Aim of the exercise:
From the line with "she would any" to the line with "using SQL, Hive, or", retype every line exactly, including those two, and leave out the rest of the data below.

+ + +

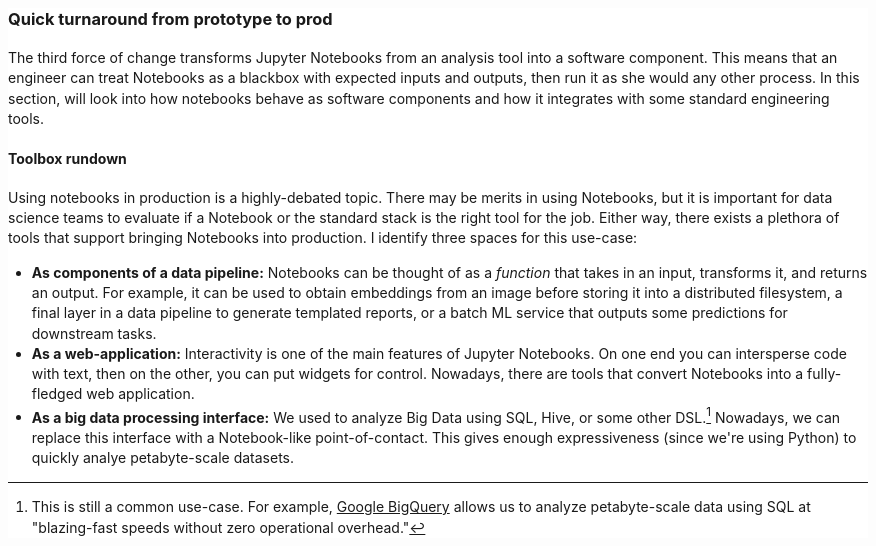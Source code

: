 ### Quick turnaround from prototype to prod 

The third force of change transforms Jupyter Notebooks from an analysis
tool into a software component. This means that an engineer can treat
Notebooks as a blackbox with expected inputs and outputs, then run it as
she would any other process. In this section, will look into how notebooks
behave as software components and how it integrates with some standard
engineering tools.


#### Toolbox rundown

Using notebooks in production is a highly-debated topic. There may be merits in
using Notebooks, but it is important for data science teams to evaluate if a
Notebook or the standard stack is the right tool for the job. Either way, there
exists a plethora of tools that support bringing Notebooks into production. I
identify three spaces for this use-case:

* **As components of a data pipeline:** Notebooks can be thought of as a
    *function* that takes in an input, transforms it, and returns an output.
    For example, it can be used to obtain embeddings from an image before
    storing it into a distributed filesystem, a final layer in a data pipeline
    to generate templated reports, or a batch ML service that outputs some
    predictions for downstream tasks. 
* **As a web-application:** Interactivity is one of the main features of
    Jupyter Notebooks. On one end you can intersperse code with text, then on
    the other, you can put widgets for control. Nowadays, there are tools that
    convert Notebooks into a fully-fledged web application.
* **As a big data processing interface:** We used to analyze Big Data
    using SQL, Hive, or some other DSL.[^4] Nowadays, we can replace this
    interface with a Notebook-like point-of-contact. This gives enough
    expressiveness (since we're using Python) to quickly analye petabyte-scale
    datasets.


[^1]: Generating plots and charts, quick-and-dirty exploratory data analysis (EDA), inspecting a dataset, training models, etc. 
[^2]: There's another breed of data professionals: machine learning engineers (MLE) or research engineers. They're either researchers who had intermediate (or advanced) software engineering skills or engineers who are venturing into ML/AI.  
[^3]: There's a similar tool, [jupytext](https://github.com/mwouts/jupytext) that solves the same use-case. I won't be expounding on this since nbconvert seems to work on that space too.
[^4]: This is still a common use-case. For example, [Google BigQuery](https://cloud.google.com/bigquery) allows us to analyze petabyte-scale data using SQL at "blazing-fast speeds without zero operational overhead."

+ + +

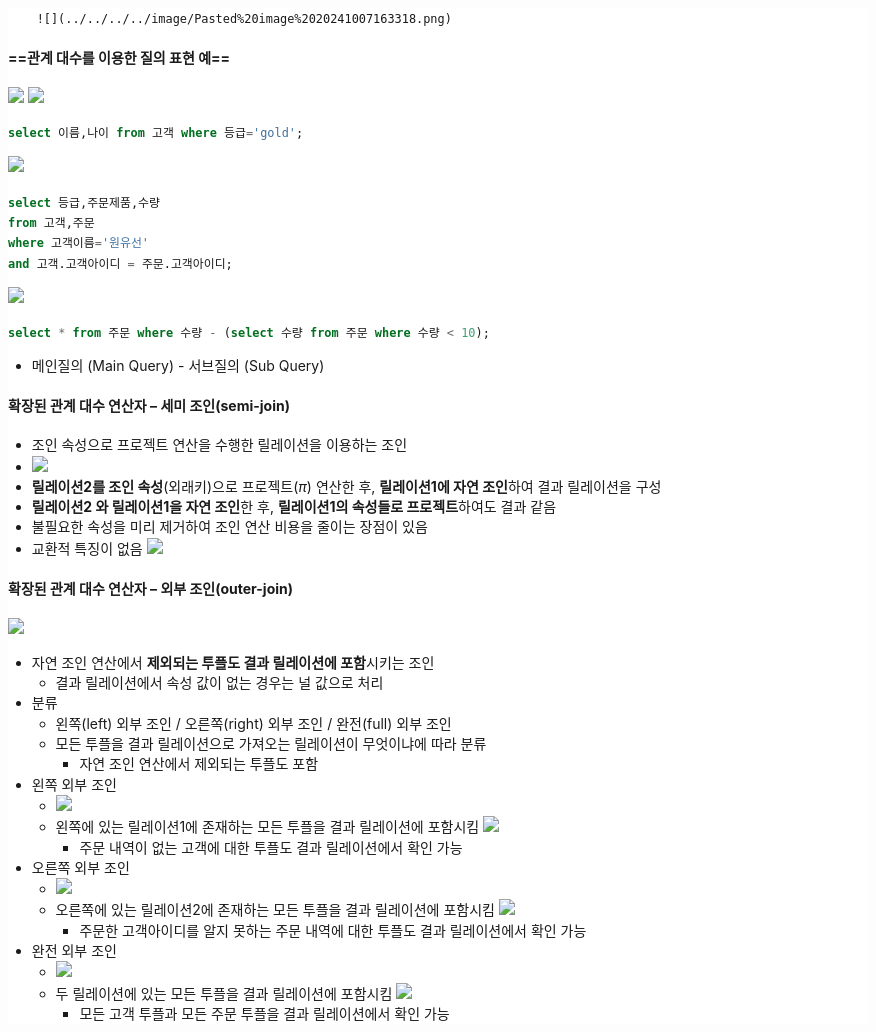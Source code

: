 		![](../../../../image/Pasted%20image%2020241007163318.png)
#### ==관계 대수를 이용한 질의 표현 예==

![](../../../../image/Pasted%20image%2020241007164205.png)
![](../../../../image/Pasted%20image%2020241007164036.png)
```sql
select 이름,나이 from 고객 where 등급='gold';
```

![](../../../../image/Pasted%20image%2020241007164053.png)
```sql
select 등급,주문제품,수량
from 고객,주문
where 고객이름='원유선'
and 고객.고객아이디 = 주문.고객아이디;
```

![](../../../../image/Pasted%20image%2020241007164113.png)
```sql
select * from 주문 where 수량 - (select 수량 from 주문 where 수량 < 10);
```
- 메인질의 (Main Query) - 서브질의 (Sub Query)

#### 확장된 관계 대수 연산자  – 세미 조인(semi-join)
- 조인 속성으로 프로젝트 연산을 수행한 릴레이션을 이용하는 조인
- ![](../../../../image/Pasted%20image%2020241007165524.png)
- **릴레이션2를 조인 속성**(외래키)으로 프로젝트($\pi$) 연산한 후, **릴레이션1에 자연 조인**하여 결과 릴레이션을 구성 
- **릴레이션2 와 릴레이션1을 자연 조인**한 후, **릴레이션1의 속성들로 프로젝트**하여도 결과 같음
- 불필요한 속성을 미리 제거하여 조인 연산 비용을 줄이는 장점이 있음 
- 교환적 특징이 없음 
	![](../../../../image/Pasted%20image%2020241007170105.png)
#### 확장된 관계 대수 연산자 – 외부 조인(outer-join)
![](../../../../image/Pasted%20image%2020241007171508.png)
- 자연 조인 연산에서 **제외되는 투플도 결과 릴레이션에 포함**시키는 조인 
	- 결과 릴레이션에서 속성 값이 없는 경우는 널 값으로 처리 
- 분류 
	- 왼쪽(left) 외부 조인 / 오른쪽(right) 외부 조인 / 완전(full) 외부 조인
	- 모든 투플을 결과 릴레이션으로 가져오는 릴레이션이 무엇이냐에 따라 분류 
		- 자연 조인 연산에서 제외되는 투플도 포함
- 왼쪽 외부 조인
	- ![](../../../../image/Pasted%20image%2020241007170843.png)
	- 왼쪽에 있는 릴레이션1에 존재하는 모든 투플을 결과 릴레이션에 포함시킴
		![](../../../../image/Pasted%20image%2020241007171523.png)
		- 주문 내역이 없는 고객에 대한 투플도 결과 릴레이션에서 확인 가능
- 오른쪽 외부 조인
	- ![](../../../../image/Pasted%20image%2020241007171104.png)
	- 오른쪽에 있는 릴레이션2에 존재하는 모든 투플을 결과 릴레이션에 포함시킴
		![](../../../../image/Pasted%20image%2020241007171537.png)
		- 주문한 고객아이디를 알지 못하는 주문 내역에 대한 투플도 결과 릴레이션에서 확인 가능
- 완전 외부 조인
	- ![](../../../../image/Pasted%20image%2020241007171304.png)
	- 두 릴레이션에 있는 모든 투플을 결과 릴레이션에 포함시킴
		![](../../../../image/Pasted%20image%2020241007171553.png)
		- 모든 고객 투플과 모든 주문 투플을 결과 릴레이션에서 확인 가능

+ + +

Result below:
she would any other process. In this section, will look into how notebooks
behave as software components and how it integrates with some standard
engineering tools.


#### Toolbox rundown

Using notebooks in production is a highly-debated topic. There may be merits in
using Notebooks, but it is important for data science teams to evaluate if a
Notebook or the standard stack is the right tool for the job. Either way, there
exists a plethora of tools that support bringing Notebooks into production. I
identify three spaces for this use-case:

* **As components of a data pipeline:** Notebooks can be thought of as a
    *function* that takes in an input, transforms it, and returns an output.
    For example, it can be used to obtain embeddings from an image before
    storing it into a distributed filesystem, a final layer in a data pipeline
    to generate templated reports, or a batch ML service that outputs some
    predictions for downstream tasks. 
* **As a web-application:** Interactivity is one of the main features of
    Jupyter Notebooks. On one end you can intersperse code with text, then on
    the other, you can put widgets for control. Nowadays, there are tools that
    convert Notebooks into a fully-fledged web application.
* **As a big data processing interface:** We used to analyze Big Data
    using SQL, Hive, or some other DSL.[^4] Nowadays, we can replace this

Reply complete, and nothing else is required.